1993 erscheint über das ursprünglich eher Punk orientierte Label Buback der Sampler „Kill The Nation With A Groove“ mit Songs von Cora E., Advanced Chemistry und einer Hamburger Gruppe mit dem Namen Absolute Beginner. Letztere veröffentlichen nach der „Gotting“-EP zwei Jahre später ihr Debütalbum „Flashinizm (Stylopath)“ und trotzen mit Band-Sound und Crossover-Anleihen den Realness-Dogmen der noch kleinen Szene. Auch Fettes Brot releasen mit „Auf einem Auge blöd“ zur gleichen Zeit ihre Debüt-LP, haben mit „Nordisch by Nature“ einen veritablen Hit vorzuweisen und feiern ein gutes Jahr später mit dem in bester Geschichtenerzähler-Manier ganz ähnlich gestrickten  „Jein“ und dem Album „Außen Top Hits, Innen Geschmack“ gleich die nächsten Erfolge.

Hamburg in den Charts

Während Fettes Brot schon Dauergäste in den Charts sind, formiert sich in Hamburg nach und nach eine vitale Szene an Rappern und Produzenten. Fischmob vermengen für „Männer können seine Gefühle nicht zeigen“ Partylaune mit mundgemischtem Plattdeutsch-Schnack, handfester Systemkritik und obskuren Soundspielereien. Der Tobi & Das Bo, die sich schon zuvor mit „Genie und Wahnsinn liegen dicht beieinander“ verdient gemacht hatten, bilden fortan mit marcnesium und DJ Coolmann Fünf Sterne deluxe. Dendemann zieht aus dem Sauerland in die Hansestadt, gründet mit DJ Rabauke das Duo Eins Zwo und die beiden setzen mit ihrer „Sport“-EP einen neuen Standard in Sachen Reim- und Samplefertigkeit.

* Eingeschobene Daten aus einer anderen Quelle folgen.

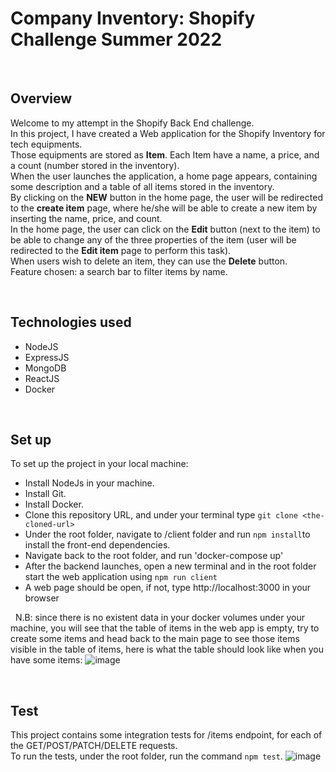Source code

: # Company Inventory: Shopify Challenge Summer 2022

&nbsp;
## Overview
Welcome to my attempt in the Shopify Back End challenge. <br/>
In this project, I have created a Web application for the Shopify Inventory for tech equipments. <br/>
Those equipments are stored as **Item**. Each Item have a name, a price, and a count (number stored in the inventory). <br/>
When the user launches the application, a home page appears, containing some description and a table of all items stored in the inventory. <br/>
By clicking on the **NEW** button in the home page, the user will be redirected to the **create item** page, where he/she will be able to create a new item by inserting the name, price, and count. <br/>
In the home page, the user can click on the **Edit** button (next to the item) to be able to change any of the three properties of the item (user will be redirected to the **Edit item** page to perform this task). <br/>
When users wish to delete an item, they can use the **Delete** button. <br/>
Feature chosen: a search bar to filter items by name.

&nbsp;
## Technologies used
- NodeJS
- ExpressJS
- MongoDB
- ReactJS
- Docker

&nbsp;
## Set up
To set up the project in your local machine:
- Install NodeJs in your machine.
- Install Git.
- Install Docker.
- Clone this repository URL, and under your terminal type `git clone <the-cloned-url>`
- Under the root folder, navigate to /client folder and run `npm install`to install the front-end dependencies.
- Navigate back to the root folder, and run 'docker-compose up'
- After the backend launches, open a new terminal and in the root folder start the web application using `npm run client`
- A web page should be open, if not, type http://localhost:3000 in your browser <br />

&nbsp;
N.B: since there is no existent data in your docker volumes under your machine, you will see that the table of items in the web app is empty, try to create some items and head back to the main page to see those items visible in the table of items, here is what the table should look like when you have some items:
![image](https://user-images.githubusercontent.com/59850587/149869977-3e77fd7b-036d-44ef-8bab-44b0360b23bd.png)


&nbsp;
## Test
This project contains some integration tests for /items endpoint, for each of the GET/POST/PATCH/DELETE requests. <br/>
To run the tests, under the root folder, run the command `npm test`.
![image](https://user-images.githubusercontent.com/59850587/149631834-e8112bc1-6bbc-4ec7-8e55-b86b7f9c55b2.png)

Mit dem Künstlerkonglomerat Mongo Clikke um Rapper wie Eißfeldt, Samy Deluxe und Das Bo hat man außerdem eine Entsprechung zu der Kolchose in Stuttgart, wo mit dem Freundeskreis, den Massiven Tönen und Afrob etwa zur gleichen Zeit ein HipHop-Epizentrum entsteht. Aber die großen Plattenfirmen interessieren sich nicht wirklich für den eigenen Sound von Bands wie dem gerade frisch gegründeten Trio Dynamite Deluxe – also gründet Beginner-Drittel Eißfeldt 1997 kurzerhand das Label Eimsbush Entertainment und nimmt die Gruppe um Samy Deluxe dort unter Vertrag, die kurz darauf erste Angebote von den Majorriesen erhält.

HipHop-Hochburg

Mit der richtigen Infrastruktur und einer vielschichtigen Szene mausert sich Hamburg 1998 mit der Veröffentlichung des zweiten Beginner-Albums „Bambule“ endgültig zur HipHop-Hochburg. Mit Denyo und Eißfeldt als MCs, DJ Mad an den Turntables und Gastbeiträgen von Das Bo, Samy Deluxe und Dendemann ist das Album so etwas wie eine eindrucksvolle Standortbestimmung des HipHop aus der Hansestadt. Parallel dazu verkaufen Fünf Sterne Deluxe nach der Single „Dein Herz schlägt schneller“ von ihrem Debütalbum „Sillium“ über 150.000 Einheiten, ehe im Jahr darauf Eins Zwo mit „Gefährliches Halbwissen“ nachlegen und Doppelkopf mit „Von Abseits“ eindrucksvoll unter Beweis stellen, dass auch düster-atmosphärische Outness eine Berechtigung in der noch jungen Hamburger HipHop-Szene hat.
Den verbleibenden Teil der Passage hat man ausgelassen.